Trans Fat: This type of fat is the one that should be avoided like the plague, but is unfortunately consumed at an ever increasing level. It is normally liquid at room temperature but has been chemically altered to be solid when at room temperature in a process called hydrogenation. What is the point, you ask? Aahh! It’s all about better taste, better texture, and making the food last a longer on your shelf. Just the things we fall for hook, line and sinker in our fast paced society today. This type of fat is commonly found in processed foods as well as margarine.
Trans fats are known to increase LDL (bad) cholesterol and decrease HDL (good cholesterol). This is not only bad for you, it is double trouble as it alters the good cholesterol levels as well.

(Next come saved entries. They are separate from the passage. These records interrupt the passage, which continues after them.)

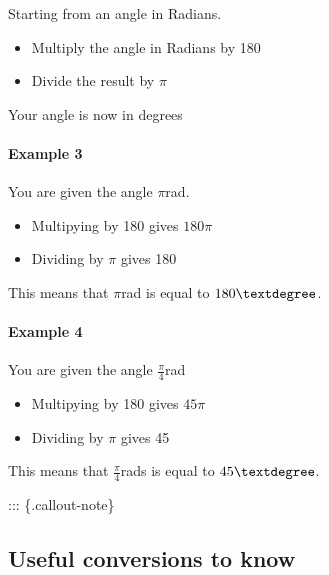 \documentclass[
  12pt,
  a4paper, oneside]{starmastarticle}
\let\oldparagraph\paragraph
\renewcommand{\paragraph}[1]{\oldparagraph{#1}\mbox{}}
\providecommand{\tightlist}{%
  \setlength{\itemsep}{0pt}\setlength{\parskip}{0pt}}\usepackage{longtable,booktabs,array}
\begin{document}
Starting from an angle in Radians.

\begin{itemize}
\tightlist
\item
  Multiply the angle in Radians by 180
\item
  Divide the result by \(\pi\)
\end{itemize}

Your angle is now in degrees

\hypertarget{example-3}{%
\paragraph{Example 3}\label{example-3}}

You are given the angle \(\pi\)rad.

\begin{itemize}
\tightlist
\item
  Multipying by 180 gives \(180\pi\)
\item
  Dividing by \(\pi\) gives 180
\end{itemize}

This means that \(\pi\)rad is equal to \(180\textdegree\).

\hypertarget{example-4}{%
\paragraph{Example 4}\label{example-4}}

You are given the angle \(\frac{\pi}{4}\)rad

\begin{itemize}
\tightlist
\item
  Multipying by 180 gives \(45\pi\)
\item
  Dividing by \(\pi\) gives 45
\end{itemize}

This means that \(\frac{\pi}{4}\)rads is equal to \(45\textdegree\).

::: \{.callout-note\}

\hypertarget{useful-conversions-to-know}{%
\subsection{Useful conversions to
know}\label{useful-conversions-to-know}}
\end{document}
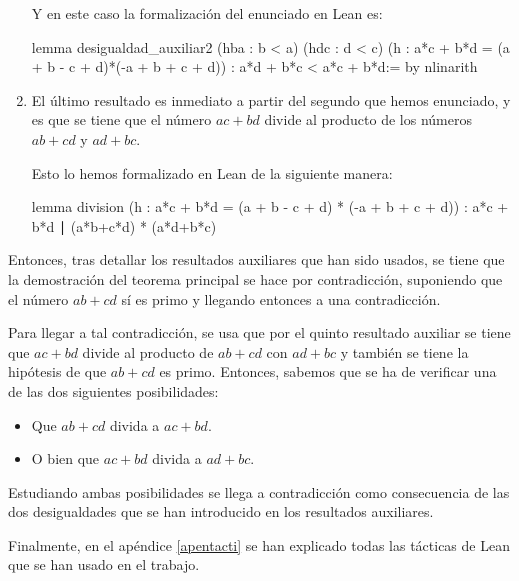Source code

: \begin{enumerate}
  Y en este caso la formalización del enunciado en Lean es:
  \begin{leancode}
  lemma desigualdad_auxiliar2
    (hba : b < a)
    (hdc : d < c)
    (h : a*c + b*d = (a + b - c + d)*(-a + b + c + d))
    : a*d + b*c < a*c + b*d:=
    by nlinarith
  \end{leancode}

\item El último resultado es inmediato a partir del segundo que hemos
  enunciado, y es que se tiene que el número \(ac+bd\) divide al producto de los
  números \(ab+cd\) y \(ad+bc\).

  Esto lo hemos formalizado en Lean de la siguiente manera:

  \begin{leancode}
  lemma division
    (h : a*c + b*d = (a + b - c + d) * (-a + b + c + d))
    : a*c + b*d ∣ (a*b+c*d) * (a*d+b*c)
  \end{leancode}
  
\end{enumerate}

Entonces, tras detallar los resultados auxiliares que han sido usados, se tiene
que la demostración del teorema principal se hace por contradicción, suponiendo
que el número \(ab+cd\) sí es primo y llegando entonces a una contradicción.

Para llegar a tal contradicción, se usa que por el quinto resultado auxiliar se
tiene que \(ac+bd\) divide al producto de \(ab+cd\) con \(ad+bc\) y también
se tiene la hipótesis de que \(ab+cd\) es primo. Entonces, sabemos que se ha
de verificar una de las dos siguientes posibilidades:
\begin{itemize}
\item Que \(ab+cd\) divida a \(ac+bd\).

\item O bien que \(ac+bd\) divida a \(ad+bc\).
\end{itemize}

Estudiando ambas posibilidades se llega a contradicción como consecuencia
de las dos desigualdades que se han introducido en los resultados auxiliares.

Finalmente, en el apéndice \ref{apentacti} se han explicado todas
las tácticas de Lean que se han usado en el trabajo.


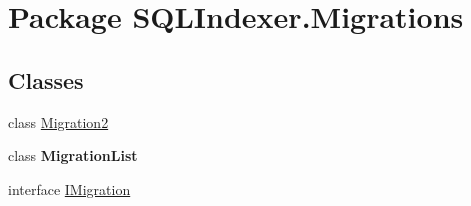 \hypertarget{namespace_s_q_l_indexer_1_1_migrations}{\section{Package S\-Q\-L\-Indexer.\-Migrations}
\label{namespace_s_q_l_indexer_1_1_migrations}
}
\subsection*{Classes}
\begin{DoxyCompactItemize}
\item 
class \hyperlink{class_s_q_l_indexer_1_1_migrations_1_1_migration2}{Migration2}
\item 
class {\bfseries Migration\-List}
\item 
interface \hyperlink{interface_s_q_l_indexer_1_1_migrations_1_1_i_migration}{I\-Migration}
\end{DoxyCompactItemize}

Reading Labels: Your Avenue to Protecting your Heart
Fortunately, when it comes to the foods we eat, laws require that the ingredients be listed on the product packaging, as well as how much fat we are consuming as a percentage based on a 2,000 calorie diet. Both are important.
As far as ingredients are concerned, things to look for and avoid are anything that contains the words hydrogenated or partially hydrogenated. Those items contain trans fat and should be avoided no matter what as no known level is deemed a “safe” amount to consume.
Limit the amount of saturated fat consumed (usually animal products).Look to fill your daily fat intake with unsaturated fats such monounsaturated and polyunsaturated fats found largely in fish and plant products.
Experts recommend that the fat in our diet should not exceed 25% of our total calories. Those already suffering from heart disease should consume an even lower percentage than that (15-20% max), and should be super careful to consume only those in the unsaturated fats categories.
Exercise is another avenue to improving your heart health. Speak with your doctor and work out an exercise plan that may be able to benefit you and work side by side your increased attention to fat intake.